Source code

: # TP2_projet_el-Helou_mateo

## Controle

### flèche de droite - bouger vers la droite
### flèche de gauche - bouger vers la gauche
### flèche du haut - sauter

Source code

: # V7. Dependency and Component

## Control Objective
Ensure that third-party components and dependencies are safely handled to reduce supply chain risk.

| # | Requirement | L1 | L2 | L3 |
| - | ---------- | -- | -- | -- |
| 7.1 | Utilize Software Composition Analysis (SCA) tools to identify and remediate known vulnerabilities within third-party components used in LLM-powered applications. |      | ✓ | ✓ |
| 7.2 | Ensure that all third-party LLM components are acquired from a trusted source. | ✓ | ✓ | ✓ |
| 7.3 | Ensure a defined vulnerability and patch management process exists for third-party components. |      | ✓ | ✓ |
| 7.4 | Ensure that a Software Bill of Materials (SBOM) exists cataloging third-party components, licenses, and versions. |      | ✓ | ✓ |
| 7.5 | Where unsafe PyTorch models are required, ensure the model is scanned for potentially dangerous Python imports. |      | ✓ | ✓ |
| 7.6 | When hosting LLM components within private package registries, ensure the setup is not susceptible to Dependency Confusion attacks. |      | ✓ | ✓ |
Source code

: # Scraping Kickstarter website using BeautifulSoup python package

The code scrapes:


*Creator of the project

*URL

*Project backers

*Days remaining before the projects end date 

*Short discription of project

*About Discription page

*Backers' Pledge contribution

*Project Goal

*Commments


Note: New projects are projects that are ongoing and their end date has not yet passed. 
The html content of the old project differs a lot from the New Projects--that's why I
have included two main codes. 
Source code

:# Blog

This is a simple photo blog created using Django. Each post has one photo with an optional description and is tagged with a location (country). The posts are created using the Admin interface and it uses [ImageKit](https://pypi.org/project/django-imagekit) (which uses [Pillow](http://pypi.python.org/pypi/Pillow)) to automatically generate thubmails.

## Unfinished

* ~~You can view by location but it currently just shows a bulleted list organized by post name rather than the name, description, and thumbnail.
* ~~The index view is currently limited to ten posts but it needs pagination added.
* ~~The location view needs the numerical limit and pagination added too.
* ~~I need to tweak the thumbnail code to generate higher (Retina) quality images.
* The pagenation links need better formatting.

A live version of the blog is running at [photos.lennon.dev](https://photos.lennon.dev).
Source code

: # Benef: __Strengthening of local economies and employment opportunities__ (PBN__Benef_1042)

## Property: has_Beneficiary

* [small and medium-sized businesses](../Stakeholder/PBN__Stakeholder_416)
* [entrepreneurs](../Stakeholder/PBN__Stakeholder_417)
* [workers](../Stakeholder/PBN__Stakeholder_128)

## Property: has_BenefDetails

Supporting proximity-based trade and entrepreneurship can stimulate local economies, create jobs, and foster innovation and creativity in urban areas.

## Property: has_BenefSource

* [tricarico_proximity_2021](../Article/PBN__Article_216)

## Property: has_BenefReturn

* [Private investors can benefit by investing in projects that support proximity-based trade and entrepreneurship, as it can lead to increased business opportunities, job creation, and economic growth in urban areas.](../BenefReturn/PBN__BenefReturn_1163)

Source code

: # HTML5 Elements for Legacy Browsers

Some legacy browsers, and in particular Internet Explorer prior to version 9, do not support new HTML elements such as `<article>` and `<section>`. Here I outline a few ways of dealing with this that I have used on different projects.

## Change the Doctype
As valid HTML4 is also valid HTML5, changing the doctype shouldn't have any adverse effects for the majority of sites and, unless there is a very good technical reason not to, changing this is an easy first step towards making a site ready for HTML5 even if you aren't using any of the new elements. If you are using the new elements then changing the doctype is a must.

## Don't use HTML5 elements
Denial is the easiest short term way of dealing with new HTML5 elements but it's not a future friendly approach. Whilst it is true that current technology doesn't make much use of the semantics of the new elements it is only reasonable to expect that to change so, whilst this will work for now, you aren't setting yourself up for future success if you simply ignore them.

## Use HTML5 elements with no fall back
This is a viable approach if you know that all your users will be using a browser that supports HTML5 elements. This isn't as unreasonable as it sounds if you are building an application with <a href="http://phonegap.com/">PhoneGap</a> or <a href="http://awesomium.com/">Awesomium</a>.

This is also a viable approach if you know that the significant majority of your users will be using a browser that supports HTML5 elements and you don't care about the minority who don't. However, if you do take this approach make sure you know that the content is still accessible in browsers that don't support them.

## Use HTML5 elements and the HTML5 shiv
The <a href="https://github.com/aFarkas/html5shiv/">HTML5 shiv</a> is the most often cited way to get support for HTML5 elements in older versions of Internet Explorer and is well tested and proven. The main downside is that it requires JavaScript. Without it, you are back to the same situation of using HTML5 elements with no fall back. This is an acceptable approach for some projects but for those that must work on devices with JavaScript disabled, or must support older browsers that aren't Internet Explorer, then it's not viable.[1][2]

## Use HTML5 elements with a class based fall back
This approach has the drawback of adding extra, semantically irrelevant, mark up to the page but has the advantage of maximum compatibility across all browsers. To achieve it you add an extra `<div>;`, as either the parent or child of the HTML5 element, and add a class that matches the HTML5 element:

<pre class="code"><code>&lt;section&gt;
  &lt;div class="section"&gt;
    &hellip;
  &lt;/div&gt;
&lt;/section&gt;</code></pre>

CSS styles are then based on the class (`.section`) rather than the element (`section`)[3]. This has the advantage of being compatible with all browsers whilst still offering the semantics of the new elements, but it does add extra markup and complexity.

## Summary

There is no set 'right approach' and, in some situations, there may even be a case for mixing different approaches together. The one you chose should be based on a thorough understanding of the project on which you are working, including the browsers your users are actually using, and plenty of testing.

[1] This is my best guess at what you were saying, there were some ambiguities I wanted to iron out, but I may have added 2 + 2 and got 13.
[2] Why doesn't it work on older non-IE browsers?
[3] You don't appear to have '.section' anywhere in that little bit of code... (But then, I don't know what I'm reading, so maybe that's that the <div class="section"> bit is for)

- - -

A complete, exact transcription of the data above is required.

= ANSWER FOR THIS EXERCISE =
Source code

: # TP2_projet_el-Helou_mateo

## Controle

### flèche de droite - bouger vers la droite
### flèche de gauche - bouger vers la gauche
### flèche du haut - sauter

Source code

: # V7. Dependency and Component

## Control Objective
Ensure that third-party components and dependencies are safely handled to reduce supply chain risk.

| # | Requirement | L1 | L2 | L3 |
| - | ---------- | -- | -- | -- |
| 7.1 | Utilize Software Composition Analysis (SCA) tools to identify and remediate known vulnerabilities within third-party components used in LLM-powered applications. |      | ✓ | ✓ |
| 7.2 | Ensure that all third-party LLM components are acquired from a trusted source. | ✓ | ✓ | ✓ |
| 7.3 | Ensure a defined vulnerability and patch management process exists for third-party components. |      | ✓ | ✓ |
| 7.4 | Ensure that a Software Bill of Materials (SBOM) exists cataloging third-party components, licenses, and versions. |      | ✓ | ✓ |
| 7.5 | Where unsafe PyTorch models are required, ensure the model is scanned for potentially dangerous Python imports. |      | ✓ | ✓ |
| 7.6 | When hosting LLM components within private package registries, ensure the setup is not susceptible to Dependency Confusion attacks. |      | ✓ | ✓ |
Source code

: # Scraping Kickstarter website using BeautifulSoup python package

The code scrapes:


*Creator of the project

*URL

*Project backers

*Days remaining before the projects end date 

*Short discription of project

*About Discription page

*Backers' Pledge contribution

*Project Goal

*Commments


Note: New projects are projects that are ongoing and their end date has not yet passed. 
The html content of the old project differs a lot from the New Projects--that's why I
have included two main codes. 
Source code

:# Blog

This is a simple photo blog created using Django. Each post has one photo with an optional description and is tagged with a location (country). The posts are created using the Admin interface and it uses [ImageKit](https://pypi.org/project/django-imagekit) (which uses [Pillow](http://pypi.python.org/pypi/Pillow)) to automatically generate thubmails.

## Unfinished

* ~~You can view by location but it currently just shows a bulleted list organized by post name rather than the name, description, and thumbnail.
* ~~The index view is currently limited to ten posts but it needs pagination added.
* ~~The location view needs the numerical limit and pagination added too.
* ~~I need to tweak the thumbnail code to generate higher (Retina) quality images.
* The pagenation links need better formatting.

A live version of the blog is running at [photos.lennon.dev](https://photos.lennon.dev).
Source code

: # Benef: __Strengthening of local economies and employment opportunities__ (PBN__Benef_1042)

## Property: has_Beneficiary

* [small and medium-sized businesses](../Stakeholder/PBN__Stakeholder_416)
* [entrepreneurs](../Stakeholder/PBN__Stakeholder_417)
* [workers](../Stakeholder/PBN__Stakeholder_128)

## Property: has_BenefDetails

Supporting proximity-based trade and entrepreneurship can stimulate local economies, create jobs, and foster innovation and creativity in urban areas.

## Property: has_BenefSource

* [tricarico_proximity_2021](../Article/PBN__Article_216)

## Property: has_BenefReturn

* [Private investors can benefit by investing in projects that support proximity-based trade and entrepreneurship, as it can lead to increased business opportunities, job creation, and economic growth in urban areas.](../BenefReturn/PBN__BenefReturn_1163)

Source code

: # HTML5 Elements for Legacy Browsers

Some legacy browsers, and in particular Internet Explorer prior to version 9, do not support new HTML elements such as `<article>` and `<section>`. Here I outline a few ways of dealing with this that I have used on different projects.

## Change the Doctype
As valid HTML4 is also valid HTML5, changing the doctype shouldn't have any adverse effects for the majority of sites and, unless there is a very good technical reason not to, changing this is an easy first step towards making a site ready for HTML5 even if you aren't using any of the new elements. If you are using the new elements then changing the doctype is a must.

## Don't use HTML5 elements
Denial is the easiest short term way of dealing with new HTML5 elements but it's not a future friendly approach. Whilst it is true that current technology doesn't make much use of the semantics of the new elements it is only reasonable to expect that to change so, whilst this will work for now, you aren't setting yourself up for future success if you simply ignore them.

## Use HTML5 elements with no fall back
This is a viable approach if you know that all your users will be using a browser that supports HTML5 elements. This isn't as unreasonable as it sounds if you are building an application with <a href="http://phonegap.com/">PhoneGap</a> or <a href="http://awesomium.com/">Awesomium</a>.

This is also a viable approach if you know that the significant majority of your users will be using a browser that supports HTML5 elements and you don't care about the minority who don't. However, if you do take this approach make sure you know that the content is still accessible in browsers that don't support them.

## Use HTML5 elements and the HTML5 shiv
The <a href="https://github.com/aFarkas/html5shiv/">HTML5 shiv</a> is the most often cited way to get support for HTML5 elements in older versions of Internet Explorer and is well tested and proven. The main downside is that it requires JavaScript. Without it, you are back to the same situation of using HTML5 elements with no fall back. This is an acceptable approach for some projects but for those that must work on devices with JavaScript disabled, or must support older browsers that aren't Internet Explorer, then it's not viable.[1][2]

## Use HTML5 elements with a class based fall back
This approach has the drawback of adding extra, semantically irrelevant, mark up to the page but has the advantage of maximum compatibility across all browsers. To achieve it you add an extra `<div>;`, as either the parent or child of the HTML5 element, and add a class that matches the HTML5 element:

<pre class="code"><code>&lt;section&gt;
  &lt;div class="section"&gt;
    &hellip;
  &lt;/div&gt;
&lt;/section&gt;</code></pre>

CSS styles are then based on the class (`.section`) rather than the element (`section`)[3]. This has the advantage of being compatible with all browsers whilst still offering the semantics of the new elements, but it does add extra markup and complexity.

## Summary

There is no set 'right approach' and, in some situations, there may even be a case for mixing different approaches together. The one you chose should be based on a thorough understanding of the project on which you are working, including the browsers your users are actually using, and plenty of testing.

[1] This is my best guess at what you were saying, there were some ambiguities I wanted to iron out, but I may have added 2 + 2 and got 13.
[2] Why doesn't it work on older non-IE browsers?
[3] You don't appear to have '.section' anywhere in that little bit of code... (But then, I don't know what I'm reading, so maybe that's that the <div class="section"> bit is for)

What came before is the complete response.